## Record extracts
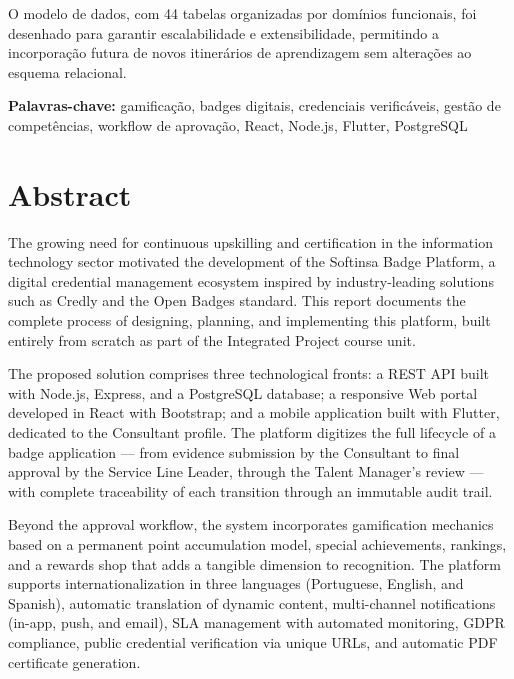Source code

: \documentclass[12pt,a4paper]{report}
\begin{document}
O modelo de dados, com 44 tabelas organizadas por domínios funcionais, foi desenhado para garantir escalabilidade e extensibilidade, permitindo a incorporação futura de novos itinerários de aprendizagem sem alterações ao esquema relacional.

\vspace{1cm}
\noindent\textbf{Palavras-chave:} gamificação, badges digitais, credenciais verificáveis, gestão de competências, workflow de aprovação, React, Node.js, Flutter, PostgreSQL

\newpage

\chapter*{Abstract}

The growing need for continuous upskilling and certification in the information technology sector motivated the development of the Softinsa Badge Platform, a digital credential management ecosystem inspired by industry-leading solutions such as Credly and the Open Badges standard. This report documents the complete process of designing, planning, and implementing this platform, built entirely from scratch as part of the Integrated Project course unit.

The proposed solution comprises three technological fronts: a REST API built with Node.js, Express, and a PostgreSQL database; a responsive Web portal developed in React with Bootstrap; and a mobile application built with Flutter, dedicated to the Consultant profile. The platform digitizes the full lifecycle of a badge application --- from evidence submission by the Consultant to final approval by the Service Line Leader, through the Talent Manager's review --- with complete traceability of each transition through an immutable audit trail.

Beyond the approval workflow, the system incorporates gamification mechanics based on a permanent point accumulation model, special achievements, rankings, and a rewards shop that adds a tangible dimension to recognition. The platform supports internationalization in three languages (Portuguese, English, and Spanish), automatic translation of dynamic content, multi-channel notifications (in-app, push, and email), SLA management with automated monitoring, GDPR compliance, public credential verification via unique URLs, and automatic PDF certificate generation.
\end{document}
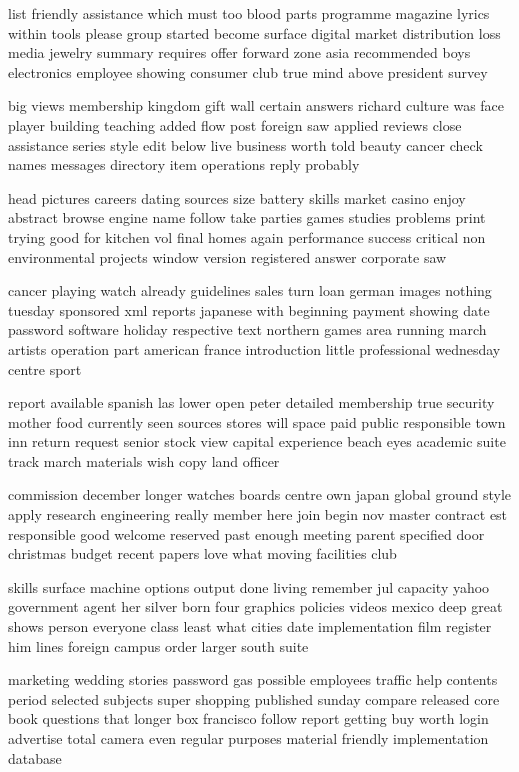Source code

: \documentclass{book}
\newcommand{\parnum}{(\arabic{parcount})}
\newcounter{parcount}
\newenvironment{parnumbers}{%
    \par%
    \everypar{\noindent \stepcounter{parcount}\parnum \hspace{1em}}%
}{}
\begin{document}
\begin{parnumbers}
list friendly assistance which must too blood parts programme magazine lyrics within tools please group started become surface digital market distribution loss media jewelry summary requires offer forward zone asia recommended boys electronics employee showing consumer club true mind above president survey

big views membership kingdom gift wall certain answers richard culture was face player building teaching added flow post foreign saw applied reviews close assistance series style edit below live business worth told beauty cancer check names messages directory item operations reply probably

head pictures careers dating sources size battery skills market casino enjoy abstract browse engine name follow take parties games studies problems print trying good for kitchen vol final homes again performance success critical non environmental projects window version registered answer corporate saw

cancer playing watch already guidelines sales turn loan german images nothing tuesday sponsored xml reports japanese with beginning payment showing date password software holiday respective text northern games area running march artists operation part american france introduction little professional wednesday centre sport

report available spanish las lower open peter detailed membership true security mother food currently seen sources stores will space paid public responsible town inn return request senior stock view capital experience beach eyes academic suite track march materials wish copy land officer

commission december longer watches boards centre own japan global ground style apply research engineering really member here join begin nov master contract est responsible good welcome reserved past enough meeting parent specified door christmas budget recent papers love what moving facilities club

skills surface machine options output done living remember jul capacity yahoo government agent her silver born four graphics policies videos mexico deep great shows person everyone class least what cities date implementation film register him lines foreign campus order larger south suite

marketing wedding stories password gas possible employees traffic help contents period selected subjects super shopping published sunday compare released core book questions that longer box francisco follow report getting buy worth login advertise total camera even regular purposes material friendly implementation database


\end{parnumbers}
\end{document}
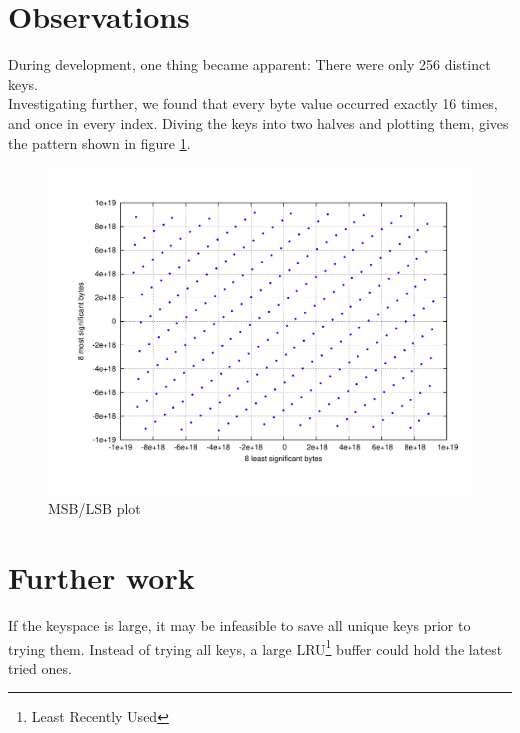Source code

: \documentclass[10pt,a4paper]{article}
\begin{document}
\section*{Observations}
During development, one thing became apparent: There were only 256 distinct keys.\\
Investigating further, we found that every byte value occurred exactly 16 times, and once in every index. Diving the keys into two halves and plotting them, gives the pattern shown in figure \ref{fig:scatter_plot}.
\begin{figure}[h]
\includegraphics[scale=0.45]{../output/scatter.pdf}
\caption{MSB/LSB plot}
\label{fig:scatter_plot}
\end{figure}


\section*{Further work}
If the keyspace is large, it may be infeasible to save all unique keys prior to trying them. Instead of trying all keys, a large LRU\footnote{Least Recently Used} buffer could hold the latest tried ones.
\end{document}
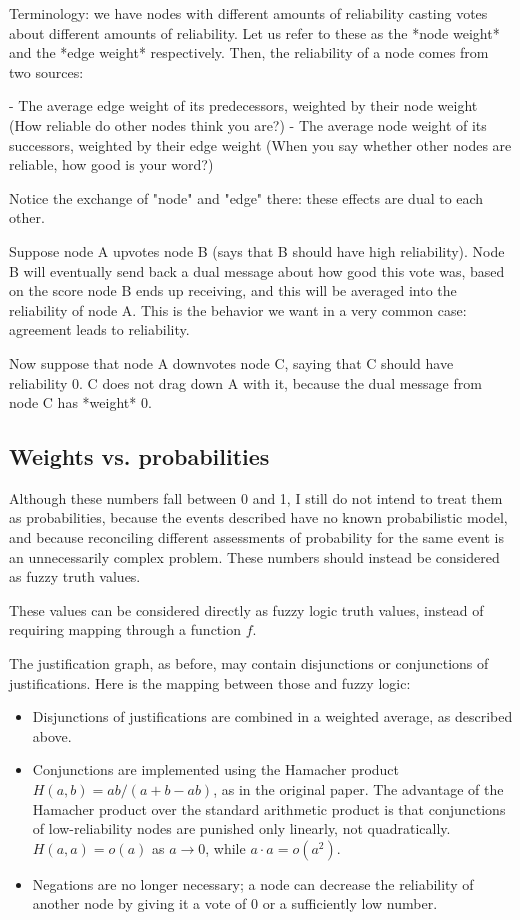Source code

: Terminology: we have nodes with different amounts of reliability casting votes
about different amounts of reliability. Let us refer to these as the *node
weight* and the *edge weight* respectively. Then, the reliability of a node
comes from two sources:

- The average edge weight of its predecessors, weighted by their node weight
  (How reliable do other nodes think you are?)
- The average node weight of its successors, weighted by their edge weight
  (When you say whether other nodes are reliable, how good is your word?)

Notice the exchange of "node" and "edge" there: these effects are dual to each
other. 

Suppose node A upvotes node B (says that B should have high reliability). Node
B will eventually send back a dual message about how good this vote was, based
on the score node B ends up receiving, and this will be averaged into the
reliability of node A. This is the behavior we want in a very common case:
agreement leads to reliability.

Now suppose that node A downvotes node C, saying that C should have reliability
0. C does not drag down A with it, because the dual message from node C has
*weight* 0.

\subsection{Weights vs. probabilities}

Although these numbers fall between 0 and 1, I still do not intend to treat
them as probabilities, because the events described have no known probabilistic
model, and because reconciling different assessments of probability for the
same event is an unnecessarily complex problem. These numbers should instead be
considered as fuzzy truth values.

These values can be considered directly as fuzzy logic truth values, instead of
requiring mapping through a function $f$.

The justification graph, as before, may contain disjunctions or conjunctions of
justifications. Here is the mapping between those and fuzzy logic:

\begin{itemize}
\item Disjunctions of justifications are combined in a weighted average, as
described above.
\item Conjunctions are implemented using the Hamacher product $H(a, b) =
ab/(a+b-ab)$, as in the original paper. The advantage of the Hamacher product
over the standard arithmetic product is that conjunctions of low-reliability
nodes are punished only linearly, not quadratically. $H(a, a) = o(a)$ as $a
\rightarrow 0$, while $a \cdot a = o(a^2)$.
\item Negations are no longer necessary; a node can decrease the reliability of
another node by giving it a vote of 0 or a sufficiently low number.
\end{itemize}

## What to produce
In the entries above, the lines from the one bearing "Now suppose that" up to and including the one bearing "Conjunctions are implemented" should be transcribed exactly; no other line is wanted.

## Response box
Now suppose that node A downvotes node C, saying that C should have reliability
0. C does not drag down A with it, because the dual message from node C has
*weight* 0.

\subsection{Weights vs. probabilities}

Although these numbers fall between 0 and 1, I still do not intend to treat
them as probabilities, because the events described have no known probabilistic
model, and because reconciling different assessments of probability for the
same event is an unnecessarily complex problem. These numbers should instead be
considered as fuzzy truth values.

These values can be considered directly as fuzzy logic truth values, instead of
requiring mapping through a function $f$.

The justification graph, as before, may contain disjunctions or conjunctions of
justifications. Here is the mapping between those and fuzzy logic:

\begin{itemize}
\item Disjunctions of justifications are combined in a weighted average, as
described above.
\item Conjunctions are implemented using the Hamacher product $H(a, b) =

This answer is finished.